Şansızlığı oldu, kanser tedavisi görmesi gerekiyor. Kanser ilacını bulamıyor. Sosyal devletin koruması altında olması lazım. Nereye el attıysa sorununu çözemedi. Belediye önünde bekledi, Bakanı bulurum, sosyal devleti hatırlatırım diye. Bir kararlılık içinde bekledi. Kanser hastaları kalabalığa karışmazlar, korunmaları için ama o her şeyi göze aldı, Bakanı yakaladı derdini anlatıyor. Sayın Bakan'ın verdiği yanıt, 'Al bu parayı. Başka ne yapacağım- Al bunları, cebinden düşürme.'
21. Yüzyıl Türkiye'sindeyiz. Kanseri yaşayan öğrencinin dramını konuşuyoruz.
'Al bu parayı, düşürme' diyor. 'Başka ne yapacağım-' diyor. Buna karşılık Dilek kardeşimiz o Bakan'a da onun gibi düşünenlere de çok güzel bir ders veriyor. 'Ben dilenci değilim' diyor ve devam diyor: 'İnsanlık konusunda bir kez daha hayal kırıklığına uğradım. Görüyorum ki çaresizliği hiç tatmamışsınız hayatınızda.'
Bu tablo 21. Yüzyılın Türkiye'sine yakışan tablo değildir. O Bakan'ın bir eli yağda bir eli balda. O üniversite öğrencisinin tedavi görmesi için verdiği mücadeleyi anlayacak kapasitede değil. Parayı sıkıştırıyor avucuna. Sosyal devlet neydi; değiştirilmesi dahi teklif edilemeyecek kadar önemli olan sosyal devlet neydi- Güçsüzleri korumak değil miydi- Tam tersine, baştan savıyorsunuz onu. Anayasayı çiğniyorsunuz. Sosyal devlet kavramının tümüyle içini boşaltıyorsunuz.
'Ben dilenci değilim' derken aslında bütün hastaların sorunlarına tercüman oldu. 'Senin görevin bana para vermek değil' diyor, 'Sosyal devletin gereği olarak benim tedavi edilme olanağımı sağlayacaksın' diyor. İnsanlıktan nasibini alamayanlar Dilek'in halinden anlayamazlar.
Dilek Özçelik kim- Birimizin kızı, birimizin ileride gelini olacak. Birimizin yeğeni, birimizin torunu. Bizden biri. Bu topraklarda yetişen biri. Umutla geleceğe, hayata bakan biri. Siz ona bu muameleyi yaparsanız, kim bilir diğer vatandaşlara ne yapıyorsunuz- Kimse kafasını kuma sokmasın. Türkiye'nin, AKP'nin gerçeği budur.
Dilek'e yapılan muamele toplumun vicdanına atılan bir tokattır. Herkesin uyanması, gerçeği görmesi lazım. Sözde 18 yaşına kadar bütün çocuklar parasız tedavi edilecekti. Gidin bakın paralı mı parasız mı- Ne demiştim: (Yalancıdan Başbakan olmaz.)"

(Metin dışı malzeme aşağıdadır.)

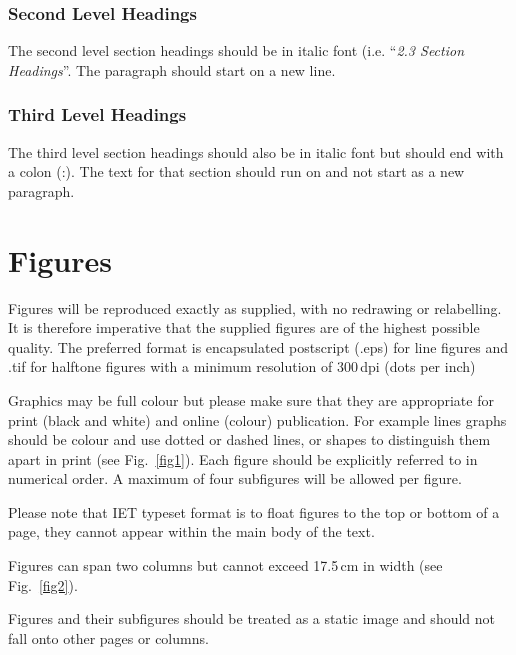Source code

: \documentclass{cta-author}
\begin{document}
\begin{figure*}[!b]
\caption{Sample graph spaning two columns\label{fig2}}
\end{figure*}

\subsubsection{Second Level Headings}\label{subsubsec5.3.2}

The second level section headings should be in italic font
(i.e. ``\textit{2.3 Section Headings}''. The paragraph
should start on a new line.

\subsubsection{Third Level Headings}\label{subsubsec5.3.3}

The third level section headings should also be in italic
font but should end with a colon (:). The text for that
section should run on and not start as a new paragraph.


\section{Figures}\label{sec6}

Figures will be reproduced exactly as supplied, with no
redrawing or relabelling. It is therefore imperative that
the supplied figures are of the highest possible quality.
The preferred format is encapsulated postscript (.eps) for
line figures and .tif for halftone figures with a minimum
resolution of 300\,dpi (dots per inch)

Graphics may be full colour but please make sure that they
are appropriate for print (black and white) and online
(colour) publication. For example lines graphs should be
colour and use dotted or dashed lines, or shapes to
distinguish them apart in print (see Fig.~\ref{fig1}). Each
figure should be explicitly referred to in numerical order.
A maximum of four subfigures will be allowed per figure.

Please note that IET typeset format is to float figures to
the top or bottom of a page, they cannot appear within the
main body of the text.

Figures can span two columns but cannot exceed 17.5\,cm in
width (see Fig.~\ref{fig2}).

Figures and their subfigures should be treated as a static
image and should not fall onto other pages or columns.
\end{document}
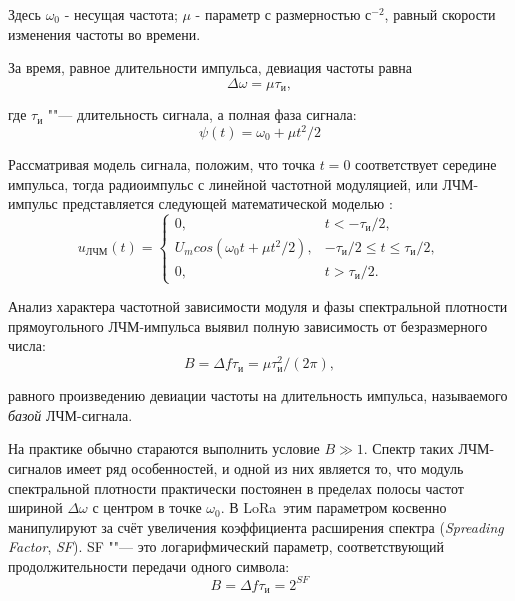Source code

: Здесь $\omega_0$ - несущая частота; $\mu$ - параметр с размерностью с$^{-2}$, 
равный скорости изменения частоты во времени.

За время, равное длительности импульса, девиация частоты равна
\begin{equation}
	\Delta \omega = \mu \tau_{\text{и}},
\end{equation}

где $\tau_{\text{и}}$ ""--- длительность сигнала, а полная фаза сигнала:
\begin{equation}
	\psi(t) = \omega_0 + \mu t{^2}/2
\end{equation}

Рассматривая модель сигнала, положим, что точка $t = 0$ соответствует середине импульса, 
тогда радиоимпульс с линейной частотной модуляцией, или ЛЧМ-импульс представляется 
следующей математической моделью \cite{Baskakov2003}:
\begin{equation}
	u_\text{ЛЧМ}(t) = 
	\begin{cases}
		0, & t < -\tau_\text{и}/2,\\
		U_m cos(\omega_0 t + \mu t{^2}/2), & -\tau_\text{и}/2 \le t \le 
\tau_\text{и}/2,\\
		0, & t > \tau_\text{и}/2.
	\end{cases}
\end{equation}

Анализ характера частотной зависимости модуля и фазы спектральной плотности 
прямоугольного ЛЧМ-импульса выявил \cite{Baskakov2003} полную зависимость от 
безразмерного числа:
\begin{equation}
	B = \Delta f \tau_\text{и} = \mu \tau^{2}_{\text{и}}/(2\pi),
\end{equation}

равного произведению девиации частоты на длительность импульса, называемого 
\textit{базой} ЛЧМ-сигнала.

На практике обычно стараются выполнить условие $B \gg 1$. 
Спектр таких ЛЧМ-сигналов имеет ряд особенностей, и одной из них является то, 
что модуль спектральной плотности практически постоянен в пределах полосы 
частот 
шириной $\Delta \omega$ с центром в точке $\omega_0$.
В LoRa\texttrademark~этим параметром косвенно манипулируют за счёт увеличения 
коэффициента 
расширения спектра (\textit{Spreading Factor}, \textit{SF}).
SF ""--- это логарифмический параметр, соответствующий продолжительности 
передачи одного символа:
\begin{equation}
	B = \Delta f \tau_\text{и} = 2^{SF}
\end{equation}

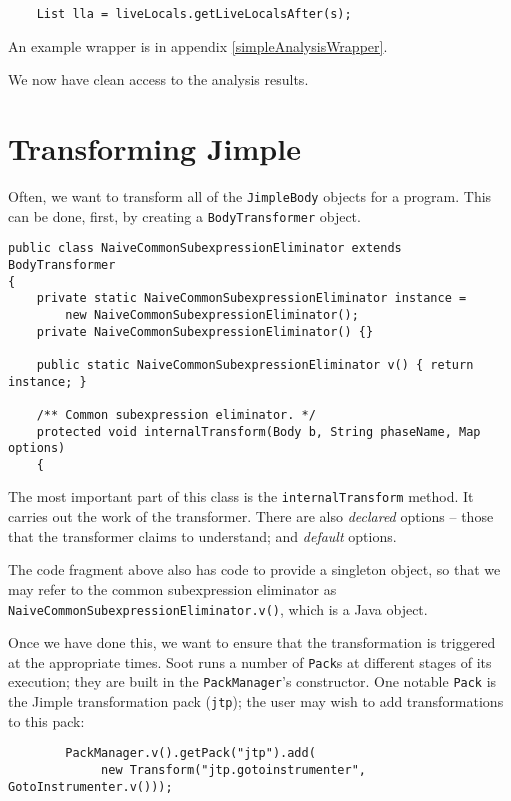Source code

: \documentclass{article}
\begin{document}
\begin{verbatim}
    List lla = liveLocals.getLiveLocalsAfter(s);
\end{verbatim}

An example wrapper is in appendix \ref{simpleAnalysisWrapper}.

We now have clean access to the analysis results.

\section{Transforming Jimple}

Often, we want to transform all of the {\tt JimpleBody} objects for a
program.  This can be done, first, by creating a {\tt BodyTransformer}
object.

\begin{verbatim}
public class NaiveCommonSubexpressionEliminator extends BodyTransformer
{ 
    private static NaiveCommonSubexpressionEliminator instance = 
        new NaiveCommonSubexpressionEliminator();
    private NaiveCommonSubexpressionEliminator() {}

    public static NaiveCommonSubexpressionEliminator v() { return instance; }

    /** Common subexpression eliminator. */
    protected void internalTransform(Body b, String phaseName, Map options)
    {
\end{verbatim}

The most important part of this class is the {\tt internalTransform}
method.  It carries out the work of the transformer.  There are also
{\em declared} options -- those that the transformer claims to understand;
and {\em default} options.

The code fragment above also has code to provide a singleton object,
so that we may refer to the common subexpression eliminator as
{\tt NaiveCommonSubexpressionEliminator.v()}, which is a Java object.

Once we have done this, we want to ensure that the transformation
is triggered at the appropriate times.  Soot runs a number of {\tt Pack}s 
at different stages of its execution; they are built in the {\tt PackManager}'s
constructor.  One notable {\tt Pack} is the Jimple transformation pack
({\tt jtp}); the user may wish to add transformations to this pack:

\begin{verbatim}
        PackManager.v().getPack("jtp").add(
             new Transform("jtp.gotoinstrumenter", GotoInstrumenter.v()));
\end{verbatim}
\end{document}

Herkesin sosyal güvenlik hakkına sahip olduğunu, bunun bir hak olduğunu kaydeden Kılıçdaroğlu, "Sosyal güvenlik lütuf olarak tanımlanamaz. Her yurttaşın sosyal güvenlik hakkı vardır. 'Herkes' derken sadece Türkiye Cumhuriyeti yurttaşlarını kastetmiyorum. Bizim sınırlarımız içinde hangi insan olursa olsun, isterse turist olsun, onun da sosyal güvenlik hakkı var. Siz bu hakkı lütuf olarak gösteriyorsunuz. O yurttaşı kendi kulunuz, tebanız olarak görüyorsunuz" diye konuştu.